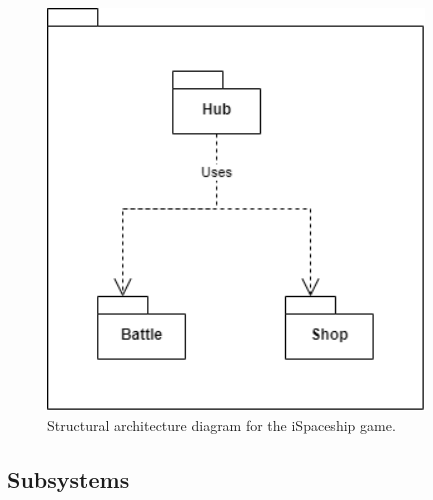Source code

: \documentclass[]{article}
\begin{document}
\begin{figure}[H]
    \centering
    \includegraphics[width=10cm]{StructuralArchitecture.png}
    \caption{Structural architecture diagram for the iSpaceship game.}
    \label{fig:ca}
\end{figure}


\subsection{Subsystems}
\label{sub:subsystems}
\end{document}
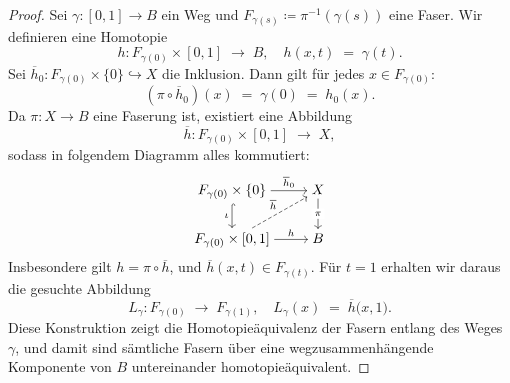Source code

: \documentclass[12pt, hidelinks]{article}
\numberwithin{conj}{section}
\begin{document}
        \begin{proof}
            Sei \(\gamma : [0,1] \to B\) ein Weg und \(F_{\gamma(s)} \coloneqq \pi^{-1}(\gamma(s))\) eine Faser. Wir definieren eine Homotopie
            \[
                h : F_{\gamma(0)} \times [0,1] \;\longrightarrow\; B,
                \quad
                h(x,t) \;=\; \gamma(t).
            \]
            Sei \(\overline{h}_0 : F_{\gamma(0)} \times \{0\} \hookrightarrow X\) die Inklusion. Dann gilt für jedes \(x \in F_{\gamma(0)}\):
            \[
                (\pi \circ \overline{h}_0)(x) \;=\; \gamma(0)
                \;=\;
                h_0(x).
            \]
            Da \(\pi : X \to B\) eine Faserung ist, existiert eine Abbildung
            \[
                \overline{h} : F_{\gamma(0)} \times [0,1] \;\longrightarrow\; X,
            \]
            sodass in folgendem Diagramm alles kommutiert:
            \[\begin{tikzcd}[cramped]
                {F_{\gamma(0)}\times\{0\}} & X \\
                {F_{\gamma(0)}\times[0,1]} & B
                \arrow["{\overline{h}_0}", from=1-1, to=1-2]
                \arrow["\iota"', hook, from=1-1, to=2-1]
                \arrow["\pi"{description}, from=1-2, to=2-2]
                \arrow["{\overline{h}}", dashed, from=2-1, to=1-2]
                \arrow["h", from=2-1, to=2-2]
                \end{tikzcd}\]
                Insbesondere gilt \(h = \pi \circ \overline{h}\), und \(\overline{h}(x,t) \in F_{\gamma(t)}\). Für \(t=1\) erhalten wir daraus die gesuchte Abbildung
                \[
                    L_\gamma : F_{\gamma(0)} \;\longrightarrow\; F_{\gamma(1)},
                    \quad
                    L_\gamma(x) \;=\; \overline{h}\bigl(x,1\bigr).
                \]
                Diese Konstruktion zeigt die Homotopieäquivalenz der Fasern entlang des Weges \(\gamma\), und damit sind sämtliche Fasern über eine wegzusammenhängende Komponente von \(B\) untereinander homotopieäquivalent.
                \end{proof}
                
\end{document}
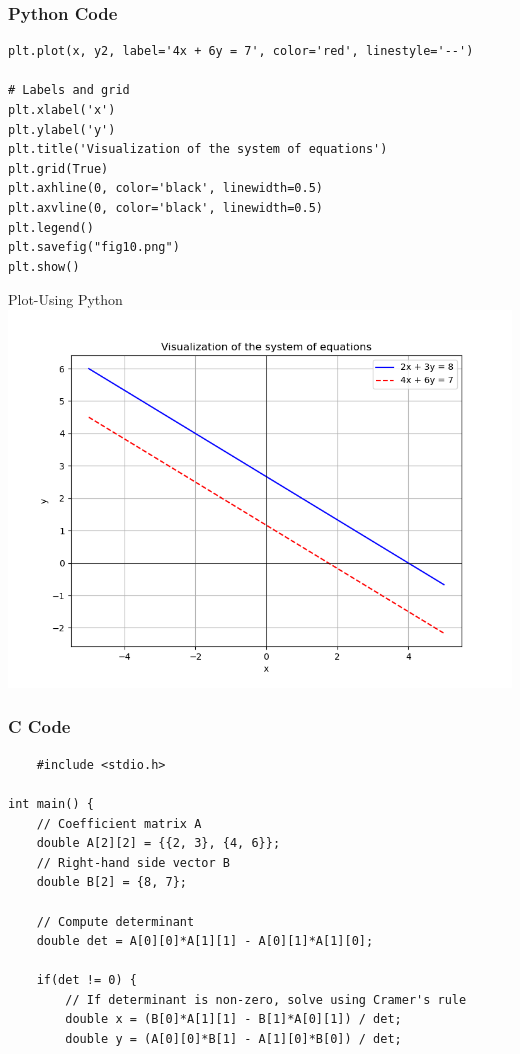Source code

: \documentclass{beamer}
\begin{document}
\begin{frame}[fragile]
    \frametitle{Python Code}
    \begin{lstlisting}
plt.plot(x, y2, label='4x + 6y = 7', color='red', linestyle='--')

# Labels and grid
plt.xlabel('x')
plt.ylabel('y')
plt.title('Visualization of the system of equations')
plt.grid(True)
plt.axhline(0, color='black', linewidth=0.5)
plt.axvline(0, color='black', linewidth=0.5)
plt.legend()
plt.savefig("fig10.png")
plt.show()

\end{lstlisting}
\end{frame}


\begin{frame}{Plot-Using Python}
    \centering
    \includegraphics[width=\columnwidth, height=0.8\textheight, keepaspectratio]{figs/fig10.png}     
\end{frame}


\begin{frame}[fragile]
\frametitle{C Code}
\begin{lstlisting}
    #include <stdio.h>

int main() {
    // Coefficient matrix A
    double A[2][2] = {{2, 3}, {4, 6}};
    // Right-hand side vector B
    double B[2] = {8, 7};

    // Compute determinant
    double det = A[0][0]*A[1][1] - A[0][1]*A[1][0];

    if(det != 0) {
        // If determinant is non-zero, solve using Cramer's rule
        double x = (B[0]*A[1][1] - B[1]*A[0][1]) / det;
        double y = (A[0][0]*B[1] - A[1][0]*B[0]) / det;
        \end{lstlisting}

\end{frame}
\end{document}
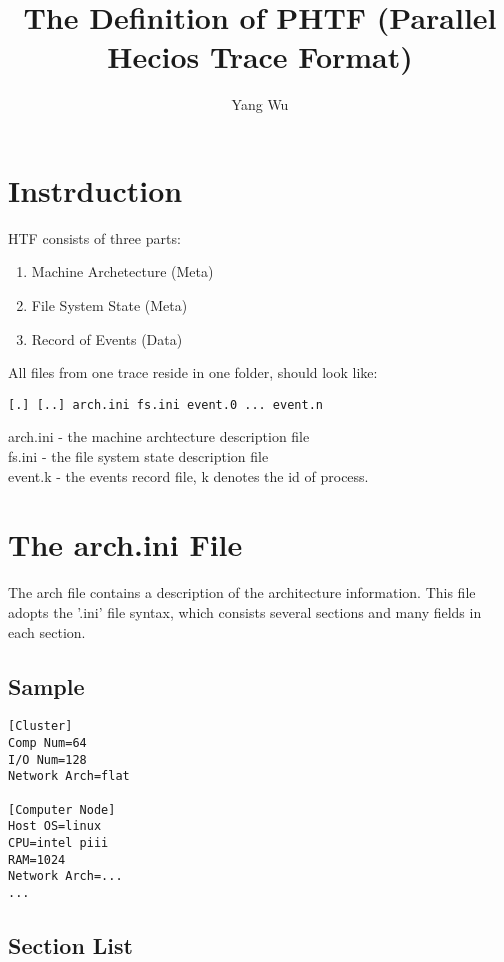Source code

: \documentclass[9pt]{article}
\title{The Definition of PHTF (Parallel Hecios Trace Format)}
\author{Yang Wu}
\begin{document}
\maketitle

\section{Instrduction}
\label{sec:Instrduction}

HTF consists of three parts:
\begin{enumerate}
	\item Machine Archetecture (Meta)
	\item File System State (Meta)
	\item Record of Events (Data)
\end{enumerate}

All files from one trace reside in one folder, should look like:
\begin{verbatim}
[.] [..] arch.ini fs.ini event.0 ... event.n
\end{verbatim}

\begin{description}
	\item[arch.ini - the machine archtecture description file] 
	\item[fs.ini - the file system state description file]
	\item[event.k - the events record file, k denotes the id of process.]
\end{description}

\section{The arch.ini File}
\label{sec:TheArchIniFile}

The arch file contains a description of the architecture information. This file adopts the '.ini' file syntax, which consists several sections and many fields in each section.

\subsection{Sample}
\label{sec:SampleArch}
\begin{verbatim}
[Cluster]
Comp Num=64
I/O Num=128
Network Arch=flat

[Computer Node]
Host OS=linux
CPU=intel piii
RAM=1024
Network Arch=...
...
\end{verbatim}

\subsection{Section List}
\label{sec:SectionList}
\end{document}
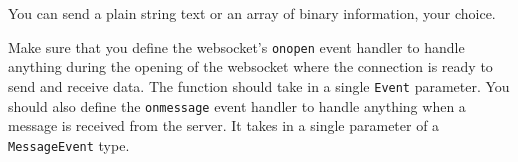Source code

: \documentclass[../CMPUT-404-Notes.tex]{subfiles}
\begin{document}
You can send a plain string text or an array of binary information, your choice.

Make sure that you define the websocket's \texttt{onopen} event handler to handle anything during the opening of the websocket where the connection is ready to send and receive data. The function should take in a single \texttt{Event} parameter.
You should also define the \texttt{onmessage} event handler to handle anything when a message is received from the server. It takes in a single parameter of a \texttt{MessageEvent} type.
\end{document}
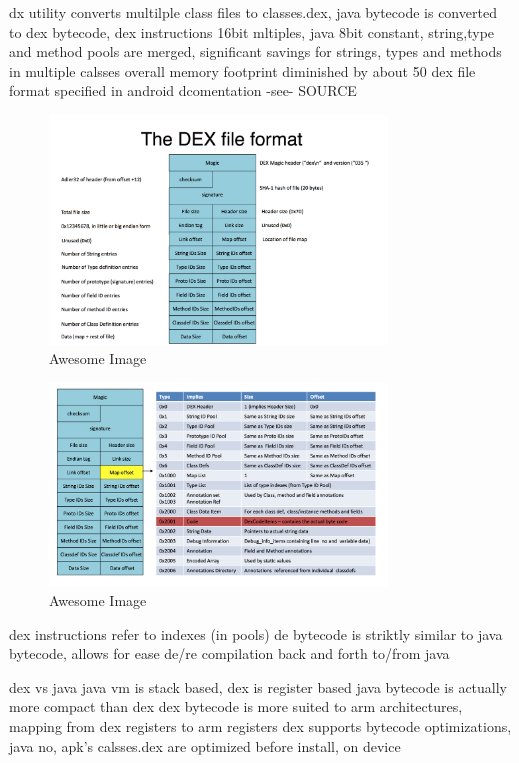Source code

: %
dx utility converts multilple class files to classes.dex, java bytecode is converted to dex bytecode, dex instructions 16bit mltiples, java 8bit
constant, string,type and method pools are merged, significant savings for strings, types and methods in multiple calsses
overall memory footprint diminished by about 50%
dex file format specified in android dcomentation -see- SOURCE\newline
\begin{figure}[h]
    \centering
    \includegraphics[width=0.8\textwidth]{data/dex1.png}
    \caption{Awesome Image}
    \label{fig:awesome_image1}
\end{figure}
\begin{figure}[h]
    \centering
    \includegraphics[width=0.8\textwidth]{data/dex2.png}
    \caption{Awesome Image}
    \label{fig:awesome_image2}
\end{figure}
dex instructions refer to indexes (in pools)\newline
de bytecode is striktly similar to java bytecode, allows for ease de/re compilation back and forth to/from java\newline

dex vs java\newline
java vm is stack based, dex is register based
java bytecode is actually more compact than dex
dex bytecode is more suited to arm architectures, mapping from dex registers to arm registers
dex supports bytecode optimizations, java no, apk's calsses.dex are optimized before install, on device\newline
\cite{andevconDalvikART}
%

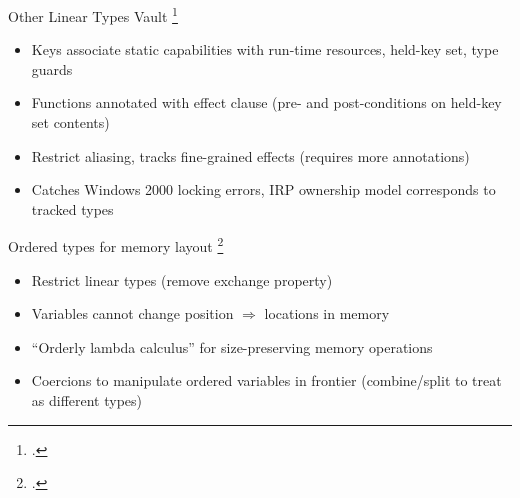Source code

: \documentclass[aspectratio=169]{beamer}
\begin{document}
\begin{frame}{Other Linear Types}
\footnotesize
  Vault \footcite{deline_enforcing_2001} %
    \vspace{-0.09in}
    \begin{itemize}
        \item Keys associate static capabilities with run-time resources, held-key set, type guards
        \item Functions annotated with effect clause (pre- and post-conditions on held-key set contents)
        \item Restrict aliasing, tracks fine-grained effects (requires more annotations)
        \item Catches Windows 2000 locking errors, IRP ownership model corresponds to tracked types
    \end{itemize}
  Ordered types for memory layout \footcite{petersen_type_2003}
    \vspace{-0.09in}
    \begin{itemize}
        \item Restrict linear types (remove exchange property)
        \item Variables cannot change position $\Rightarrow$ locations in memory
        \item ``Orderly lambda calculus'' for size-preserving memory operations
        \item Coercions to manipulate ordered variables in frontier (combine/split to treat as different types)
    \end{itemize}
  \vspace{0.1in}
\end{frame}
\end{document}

- - -

▸ What to do: In the copy, include no pictures; otherwise transcribe the entries exactly.

▸ Written reply:
Source code

: \documentclass[]{article}
\begin{document}
\begin{figure}[H]
    \centering
    \includegraphics[width=10cm]{StructuralArchitecture.png}
    \caption{Structural architecture diagram for the iSpaceship game.}
    \label{fig:ca}
\end{figure}


\subsection{Subsystems}
\label{sub:subsystems}
\end{document}
Source code

: \documentclass[12pt, hidelinks]{article}
\numberwithin{conj}{section}
\begin{document}
        \begin{proof}
            Sei \(\gamma : [0,1] \to B\) ein Weg und \(F_{\gamma(s)} \coloneqq \pi^{-1}(\gamma(s))\) eine Faser. Wir definieren eine Homotopie
            \[
                h : F_{\gamma(0)} \times [0,1] \;\longrightarrow\; B,
                \quad
                h(x,t) \;=\; \gamma(t).
            \]
            Sei \(\overline{h}_0 : F_{\gamma(0)} \times \{0\} \hookrightarrow X\) die Inklusion. Dann gilt für jedes \(x \in F_{\gamma(0)}\):
            \[
                (\pi \circ \overline{h}_0)(x) \;=\; \gamma(0)
                \;=\;
                h_0(x).
            \]
            Da \(\pi : X \to B\) eine Faserung ist, existiert eine Abbildung
            \[
                \overline{h} : F_{\gamma(0)} \times [0,1] \;\longrightarrow\; X,
            \]
            sodass in folgendem Diagramm alles kommutiert:
            \[\begin{tikzcd}[cramped]
                {F_{\gamma(0)}\times\{0\}} & X \\
                {F_{\gamma(0)}\times[0,1]} & B
                \arrow["{\overline{h}_0}", from=1-1, to=1-2]
                \arrow["\iota"', hook, from=1-1, to=2-1]
                \arrow["\pi"{description}, from=1-2, to=2-2]
                \arrow["{\overline{h}}", dashed, from=2-1, to=1-2]
                \arrow["h", from=2-1, to=2-2]
                \end{tikzcd}\]
                Insbesondere gilt \(h = \pi \circ \overline{h}\), und \(\overline{h}(x,t) \in F_{\gamma(t)}\). Für \(t=1\) erhalten wir daraus die gesuchte Abbildung
                \[
                    L_\gamma : F_{\gamma(0)} \;\longrightarrow\; F_{\gamma(1)},
                    \quad
                    L_\gamma(x) \;=\; \overline{h}\bigl(x,1\bigr).
                \]
                Diese Konstruktion zeigt die Homotopieäquivalenz der Fasern entlang des Weges \(\gamma\), und damit sind sämtliche Fasern über eine wegzusammenhängende Komponente von \(B\) untereinander homotopieäquivalent.
                \end{proof}
                
\end{document}
Source code

: \documentclass{beamer}
\begin{document}
\begin{frame}[fragile]
    \frametitle{Python Code}
    \begin{lstlisting}
plt.plot(x, y2, label='4x + 6y = 7', color='red', linestyle='--')

# Labels and grid
plt.xlabel('x')
plt.ylabel('y')
plt.title('Visualization of the system of equations')
plt.grid(True)
plt.axhline(0, color='black', linewidth=0.5)
plt.axvline(0, color='black', linewidth=0.5)
plt.legend()
plt.savefig("fig10.png")
plt.show()

\end{lstlisting}
\end{frame}


\begin{frame}{Plot-Using Python}
    \centering
    \includegraphics[width=\columnwidth, height=0.8\textheight, keepaspectratio]{figs/fig10.png}     
\end{frame}


\begin{frame}[fragile]
\frametitle{C Code}
\begin{lstlisting}
    #include <stdio.h>

int main() {
    // Coefficient matrix A
    double A[2][2] = {{2, 3}, {4, 6}};
    // Right-hand side vector B
    double B[2] = {8, 7};

    // Compute determinant
    double det = A[0][0]*A[1][1] - A[0][1]*A[1][0];

    if(det != 0) {
        // If determinant is non-zero, solve using Cramer's rule
        double x = (B[0]*A[1][1] - B[1]*A[0][1]) / det;
        double y = (A[0][0]*B[1] - A[1][0]*B[0]) / det;
        \end{lstlisting}

\end{frame}
\end{document}
Source code

: \documentclass[9pt]{article}
\title{The Definition of PHTF (Parallel Hecios Trace Format)}
\author{Yang Wu}
\begin{document}
\maketitle

\section{Instrduction}
\label{sec:Instrduction}

HTF consists of three parts:
\begin{enumerate}
	\item Machine Archetecture (Meta)
	\item File System State (Meta)
	\item Record of Events (Data)
\end{enumerate}

All files from one trace reside in one folder, should look like:
\begin{verbatim}
[.] [..] arch.ini fs.ini event.0 ... event.n
\end{verbatim}

\begin{description}
	\item[arch.ini - the machine archtecture description file] 
	\item[fs.ini - the file system state description file]
	\item[event.k - the events record file, k denotes the id of process.]
\end{description}

\section{The arch.ini File}
\label{sec:TheArchIniFile}

The arch file contains a description of the architecture information. This file adopts the '.ini' file syntax, which consists several sections and many fields in each section.

\subsection{Sample}
\label{sec:SampleArch}
\begin{verbatim}
[Cluster]
Comp Num=64
I/O Num=128
Network Arch=flat

[Computer Node]
Host OS=linux
CPU=intel piii
RAM=1024
Network Arch=...
...
\end{verbatim}

\subsection{Section List}
\label{sec:SectionList}
\end{document}
Source code

: \documentclass[../CMPUT-404-Notes.tex]{subfiles}
\begin{document}
You can send a plain string text or an array of binary information, your choice.

Make sure that you define the websocket's \texttt{onopen} event handler to handle anything during the opening of the websocket where the connection is ready to send and receive data. The function should take in a single \texttt{Event} parameter.
You should also define the \texttt{onmessage} event handler to handle anything when a message is received from the server. It takes in a single parameter of a \texttt{MessageEvent} type.
\end{document}
Source code

: %
dx utility converts multilple class files to classes.dex, java bytecode is converted to dex bytecode, dex instructions 16bit mltiples, java 8bit
constant, string,type and method pools are merged, significant savings for strings, types and methods in multiple calsses
overall memory footprint diminished by about 50%
dex file format specified in android dcomentation -see- SOURCE\newline
\begin{figure}[h]
    \centering
    \includegraphics[width=0.8\textwidth]{data/dex1.png}
    \caption{Awesome Image}
    \label{fig:awesome_image1}
\end{figure}
\begin{figure}[h]
    \centering
    \includegraphics[width=0.8\textwidth]{data/dex2.png}
    \caption{Awesome Image}
    \label{fig:awesome_image2}
\end{figure}
dex instructions refer to indexes (in pools)\newline
de bytecode is striktly similar to java bytecode, allows for ease de/re compilation back and forth to/from java\newline

dex vs java\newline
java vm is stack based, dex is register based
java bytecode is actually more compact than dex
dex bytecode is more suited to arm architectures, mapping from dex registers to arm registers
dex supports bytecode optimizations, java no, apk's calsses.dex are optimized before install, on device\newline
\cite{andevconDalvikART}
%

Source code

: \documentclass[aspectratio=169]{beamer}
\begin{document}
\begin{frame}{Other Linear Types}
\footnotesize
  Vault \footcite{deline_enforcing_2001} %
    \vspace{-0.09in}
    \begin{itemize}
        \item Keys associate static capabilities with run-time resources, held-key set, type guards
        \item Functions annotated with effect clause (pre- and post-conditions on held-key set contents)
        \item Restrict aliasing, tracks fine-grained effects (requires more annotations)
        \item Catches Windows 2000 locking errors, IRP ownership model corresponds to tracked types
    \end{itemize}
  Ordered types for memory layout \footcite{petersen_type_2003}
    \vspace{-0.09in}
    \begin{itemize}
        \item Restrict linear types (remove exchange property)
        \item Variables cannot change position $\Rightarrow$ locations in memory
        \item ``Orderly lambda calculus'' for size-preserving memory operations
        \item Coercions to manipulate ordered variables in frontier (combine/split to treat as different types)
    \end{itemize}
  \vspace{0.1in}
\end{frame}
\end{document}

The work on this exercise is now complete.